### Data shown
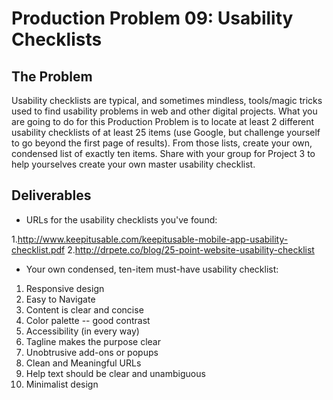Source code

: # Production Problem 09: Usability Checklists

## The Problem

Usability checklists are typical, and sometimes mindless, tools/magic tricks used to find usability problems in web and other digital projects. What you are going to do for this Production Problem is to locate at least 2 different usability checklists of at least 25 items (use Google, but challenge yourself to go beyond the first page of results). From those lists, create your own, condensed list of exactly ten items. Share with your group for Project 3 to help yourselves create your own master usability checklist.

## Deliverables

* URLs for the usability checklists you've found:

1.http://www.keepitusable.com/keepitusable-mobile-app-usability-checklist.pdf
2.http://drpete.co/blog/25-point-website-usability-checklist

* Your own condensed, ten-item must-have usability checklist:

1. Responsive design
2. Easy to Navigate
3. Content is clear and concise
4. Color palette -- good contrast
5. Accessibility (in every way)
6. Tagline makes the purpose clear
7. Unobtrusive add-ons or popups
8. Clean and Meaningful URLs
9. Help text should be clear and unambiguous
10. Minimalist design
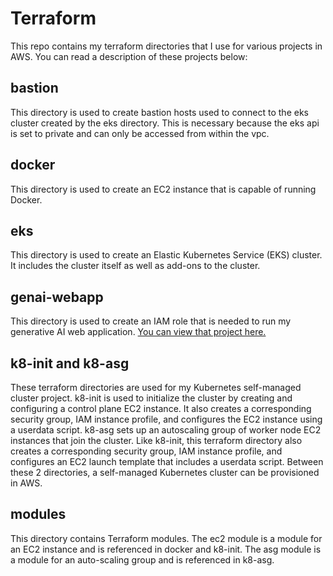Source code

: # Terraform
This repo contains my terraform directories that I use for various projects in AWS. You can read a description of these projects below:

## bastion
This directory is used to create bastion hosts used to connect to the eks cluster created by the eks directory. This is necessary because the eks api is set to private and can only be accessed from within the vpc.

## docker
This directory is used to create an EC2 instance that is capable of running Docker.

## eks
This directory is used to create an Elastic Kubernetes Service (EKS) cluster. It includes the cluster itself as well as add-ons to the cluster.

## genai-webapp
This directory is used to create an IAM role that is needed to run my generative AI web application. [You can view that project here.](https://github.com/cyoo28/genai-demo)

## k8-init and k8-asg
These terraform directories are used for my Kubernetes self-managed cluster project. k8-init is used to initialize the cluster by creating and configuring a control plane EC2 instance. It also creates a corresponding security group, IAM instance profile, and configures the EC2 instance using a userdata script. k8-asg sets up an autoscaling group of worker node EC2 instances that join the cluster. Like k8-init, this terraform directory also creates a corresponding security group, IAM instance profile, and configures an EC2 launch template that includes a userdata script. Between these 2 directories, a self-managed Kubernetes cluster can be provisioned in AWS.

## modules
This directory contains Terraform modules.  The ec2 module is a module for an EC2 instance and is referenced in docker and k8-init. The asg module is a module for an auto-scaling group and is referenced in k8-asg.
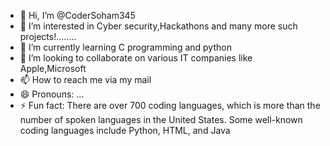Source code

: - 👋 Hi, I’m @CoderSoham345
- 👀 I’m interested in Cyber security,Hackathons and many more such projects!........
- 🌱 I’m currently learning C programming and python
- 💞️ I’m looking to collaborate on various IT companies like Apple,Microsoft
- 📫 How to reach me via my mail
- 😄 Pronouns: ...
- ⚡ Fun fact: There are over 700 coding languages, which is more than the number of spoken languages in the United States. Some well-known coding languages include Python, HTML, and Java

<!---
CoderSoham345/CoderSoham345 is a ✨ special ✨ repository because its `README.md` (this file) appears on your GitHub profile.
You can click the Preview link to take a look at your changes.
--->
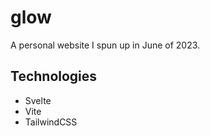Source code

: # glow

A personal website I spun up in June of 2023.

## Technologies

- Svelte
- Vite
- TailwindCSS
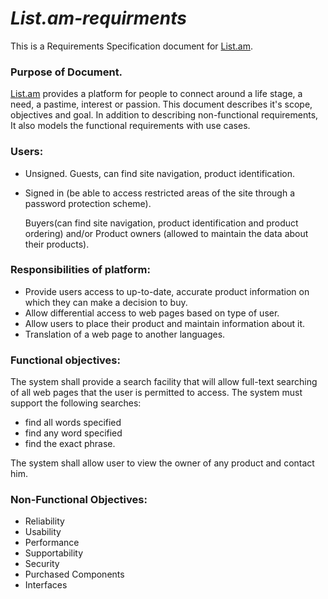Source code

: # _List.am-requirments_ 

This is a Requirements Specification document for [List.am](https://list.am).

### Purpose of Document.

[List.am](https://list.am) provides a platform for people to connect around a life stage, a need, a pastime, interest or passion. This document describes it's scope, objectives and goal. In addition to describing non-functional requirements, It also models the functional requirements with use cases.



### Users:

* Unsigned. Guests, can find site navigation, product identification.

* Signed in (be able to access restricted areas of the site through a password protection scheme).
  
  Buyers(can find site navigation, product identification and product ordering) and/or
  Product owners (allowed to maintain the data about their products).


### Responsibilities of platform:

* Provide users access to up-to-date, accurate product information on which they can make a decision to buy.
* Allow differential access to web pages based on type of user.
* Allow users to place their product and maintain information about it.
* Translation of a web page to another languages.


### Functional objectives:

The system shall provide a search facility that will allow full-text searching of all web pages that the user is permitted to access. The system must support
the following searches:
  
  * find all words specified
  * find any word specified
  * find the exact phrase.

The system shall allow user to view the owner of any product and contact him.



### Non-Functional Objectives:

* Reliability
* Usability
* Performance
* Supportability
* Security
* Purchased Components
* Interfaces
######
Action item -
Print the listing verbatim; no pictures.

Task answer -
Source code

: # Production Problem 09: Usability Checklists

## The Problem

Usability checklists are typical, and sometimes mindless, tools/magic tricks used to find usability problems in web and other digital projects. What you are going to do for this Production Problem is to locate at least 2 different usability checklists of at least 25 items (use Google, but challenge yourself to go beyond the first page of results). From those lists, create your own, condensed list of exactly ten items. Share with your group for Project 3 to help yourselves create your own master usability checklist.

## Deliverables

* URLs for the usability checklists you've found:

1.http://www.keepitusable.com/keepitusable-mobile-app-usability-checklist.pdf
2.http://drpete.co/blog/25-point-website-usability-checklist

* Your own condensed, ten-item must-have usability checklist:

1. Responsive design
2. Easy to Navigate
3. Content is clear and concise
4. Color palette -- good contrast
5. Accessibility (in every way)
6. Tagline makes the purpose clear
7. Unobtrusive add-ons or popups
8. Clean and Meaningful URLs
9. Help text should be clear and unambiguous
10. Minimalist design
Source code

: # Terraform
This repo contains my terraform directories that I use for various projects in AWS. You can read a description of these projects below:

## bastion
This directory is used to create bastion hosts used to connect to the eks cluster created by the eks directory. This is necessary because the eks api is set to private and can only be accessed from within the vpc.

## docker
This directory is used to create an EC2 instance that is capable of running Docker.

## eks
This directory is used to create an Elastic Kubernetes Service (EKS) cluster. It includes the cluster itself as well as add-ons to the cluster.

## genai-webapp
This directory is used to create an IAM role that is needed to run my generative AI web application. [You can view that project here.](https://github.com/cyoo28/genai-demo)

## k8-init and k8-asg
These terraform directories are used for my Kubernetes self-managed cluster project. k8-init is used to initialize the cluster by creating and configuring a control plane EC2 instance. It also creates a corresponding security group, IAM instance profile, and configures the EC2 instance using a userdata script. k8-asg sets up an autoscaling group of worker node EC2 instances that join the cluster. Like k8-init, this terraform directory also creates a corresponding security group, IAM instance profile, and configures an EC2 launch template that includes a userdata script. Between these 2 directories, a self-managed Kubernetes cluster can be provisioned in AWS.

## modules
This directory contains Terraform modules.  The ec2 module is a module for an EC2 instance and is referenced in docker and k8-init. The asg module is a module for an auto-scaling group and is referenced in k8-asg.
Source code

: - 👋 Hi, I’m @CoderSoham345
- 👀 I’m interested in Cyber security,Hackathons and many more such projects!........
- 🌱 I’m currently learning C programming and python
- 💞️ I’m looking to collaborate on various IT companies like Apple,Microsoft
- 📫 How to reach me via my mail
- 😄 Pronouns: ...
- ⚡ Fun fact: There are over 700 coding languages, which is more than the number of spoken languages in the United States. Some well-known coding languages include Python, HTML, and Java

<!---
CoderSoham345/CoderSoham345 is a ✨ special ✨ repository because its `README.md` (this file) appears on your GitHub profile.
You can click the Preview link to take a look at your changes.
--->
Source code

: # glow

A personal website I spun up in June of 2023.

## Technologies

- Svelte
- Vite
- TailwindCSS
Source code

: # _List.am-requirments_ 

This is a Requirements Specification document for [List.am](https://list.am).

### Purpose of Document.

[List.am](https://list.am) provides a platform for people to connect around a life stage, a need, a pastime, interest or passion. This document describes it's scope, objectives and goal. In addition to describing non-functional requirements, It also models the functional requirements with use cases.



### Users:

* Unsigned. Guests, can find site navigation, product identification.

* Signed in (be able to access restricted areas of the site through a password protection scheme).
  
  Buyers(can find site navigation, product identification and product ordering) and/or
  Product owners (allowed to maintain the data about their products).


### Responsibilities of platform:

* Provide users access to up-to-date, accurate product information on which they can make a decision to buy.
* Allow differential access to web pages based on type of user.
* Allow users to place their product and maintain information about it.
* Translation of a web page to another languages.


### Functional objectives:

The system shall provide a search facility that will allow full-text searching of all web pages that the user is permitted to access. The system must support
the following searches:
  
  * find all words specified
  * find any word specified
  * find the exact phrase.

The system shall allow user to view the owner of any product and contact him.



### Non-Functional Objectives:

* Reliability
* Usability
* Performance
* Supportability
* Security
* Purchased Components
* Interfaces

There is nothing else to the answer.